Il fulcro centrale dell’intera trama è il piccolo Jojo e lo spettatore si ritrova dunque ad indossare i suoi panni e a guardare il mondo attraverso i suoi occhi. Così come si evolve la mentalità del bambino, così cambia la realtà mostrata allo spettatore.

Per quanto riguarda la fotografia, la prima parte del film è infatti caratterizzata da colori più caldi e accesi, simbolo della spensieratezza con cui Jojo vede il mondo. Mano a mano che però il bambino inizia ad avere una visione meno idilliaca dell’ideologia nazista, anche i toni iniziano a farsi sempre più freddi, mostrandoci una realtà al di là del cieco fanatismo.

Anche la narrazione è influenzata da tale evoluzione; infatti, nella prima parte del film, essa verte su toni prettamente comici, che restituiscono allo spettatore una presentazione goliardica dell’ideologia nazista. Si potrebbe, tuttavia, facilmente pensare che questo tono sia fuori luogo e non rispettoso delle sofferenze patite dal popolo ebraico durante il nazismo. Fortunatamente, tale comicità non risulta in alcun modo irrispettosa, ed anzi riesce a mostrare l’assurdità delle idee che venivano inculcate nelle menti dei giovani tedeschi. Più si va avanti nella pellicola però, più la comicità abbandona i toni scanzonati ed irriverenti, lasciando spazio a momenti riflessivi e spesso drammatici.

Jojo rabbit

Fondamentale per il cambiamento della mentalità di Jojo è l’incontro con Elsa Korr, la ragazza ebrea che la madre del bambino nasconde in casa.
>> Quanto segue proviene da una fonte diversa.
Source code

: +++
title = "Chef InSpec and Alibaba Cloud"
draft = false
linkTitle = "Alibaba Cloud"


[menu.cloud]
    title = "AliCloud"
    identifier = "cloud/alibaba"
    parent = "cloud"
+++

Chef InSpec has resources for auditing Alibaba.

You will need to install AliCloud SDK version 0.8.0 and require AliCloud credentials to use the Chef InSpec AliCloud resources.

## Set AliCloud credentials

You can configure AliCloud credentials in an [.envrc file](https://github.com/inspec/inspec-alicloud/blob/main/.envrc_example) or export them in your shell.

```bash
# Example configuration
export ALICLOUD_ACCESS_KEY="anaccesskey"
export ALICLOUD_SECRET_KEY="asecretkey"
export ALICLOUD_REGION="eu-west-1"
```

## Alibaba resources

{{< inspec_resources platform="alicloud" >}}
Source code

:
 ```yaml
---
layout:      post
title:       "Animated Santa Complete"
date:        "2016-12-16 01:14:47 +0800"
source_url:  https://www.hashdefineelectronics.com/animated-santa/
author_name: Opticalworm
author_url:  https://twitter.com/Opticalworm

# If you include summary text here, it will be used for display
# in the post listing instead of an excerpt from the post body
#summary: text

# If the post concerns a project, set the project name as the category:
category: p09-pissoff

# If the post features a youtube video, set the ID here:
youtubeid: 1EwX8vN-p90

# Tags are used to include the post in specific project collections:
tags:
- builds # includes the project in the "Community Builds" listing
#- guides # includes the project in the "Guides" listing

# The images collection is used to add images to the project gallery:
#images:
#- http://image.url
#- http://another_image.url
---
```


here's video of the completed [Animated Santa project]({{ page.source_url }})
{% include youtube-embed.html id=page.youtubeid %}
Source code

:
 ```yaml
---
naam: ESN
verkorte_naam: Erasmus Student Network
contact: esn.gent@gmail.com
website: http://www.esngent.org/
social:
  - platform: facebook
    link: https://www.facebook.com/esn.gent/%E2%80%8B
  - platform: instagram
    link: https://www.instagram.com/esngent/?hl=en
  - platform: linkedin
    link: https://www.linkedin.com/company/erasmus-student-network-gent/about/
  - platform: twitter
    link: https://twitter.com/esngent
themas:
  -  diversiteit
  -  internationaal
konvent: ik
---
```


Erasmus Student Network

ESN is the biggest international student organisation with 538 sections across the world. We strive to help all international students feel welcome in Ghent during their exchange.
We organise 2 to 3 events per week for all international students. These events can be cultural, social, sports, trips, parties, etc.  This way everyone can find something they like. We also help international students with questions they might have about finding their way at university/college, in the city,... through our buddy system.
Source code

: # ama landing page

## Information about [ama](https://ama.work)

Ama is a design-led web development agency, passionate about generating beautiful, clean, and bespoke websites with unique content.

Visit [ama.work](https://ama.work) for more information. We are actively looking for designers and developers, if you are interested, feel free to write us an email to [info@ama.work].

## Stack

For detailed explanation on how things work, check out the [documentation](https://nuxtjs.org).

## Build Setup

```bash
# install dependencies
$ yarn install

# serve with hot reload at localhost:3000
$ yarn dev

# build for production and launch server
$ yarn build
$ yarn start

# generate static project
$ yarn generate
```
Ad ogni chiacchierata con Elsa, il giovane tedesco inizia a maturare sempre più dubbi riguardo tutto quello che gli era stato insegnato fino a quel momento, arrivando persino a litigare con il suo amico immaginario Hitler (Taika Waititi), il quale è infatti la rappresentazione “vivente” dell’ideologia nazista, inculcata a forza nella mente di Jojo.

Una nota di merito va sicuramente assegnata alla colonna sonora, che, riesce ad alternare marce dell’esercito tedesco ai Beatles, riuscendo a trasportare lo spettatore in quel folle viaggio che è questo film.

Jojo Rabbit è dunque un’ottima black-comedy, che, attraverso una comicità irriverente, riesce a mettere in ridicolo l’ideologia nazista ed al contempo a far riflettere lo spettatore su temi importanti come la guerra e la persecuzione del popolo ebraico.

VOTO: 8

P.S.: consiglio caldamente di vedere il film in lingua originale sottotitolato, così da potervi godere appieno l’accento tedesco dei personaggi, che il doppiaggio italiano purtroppo non riesce a valorizzare al meglio.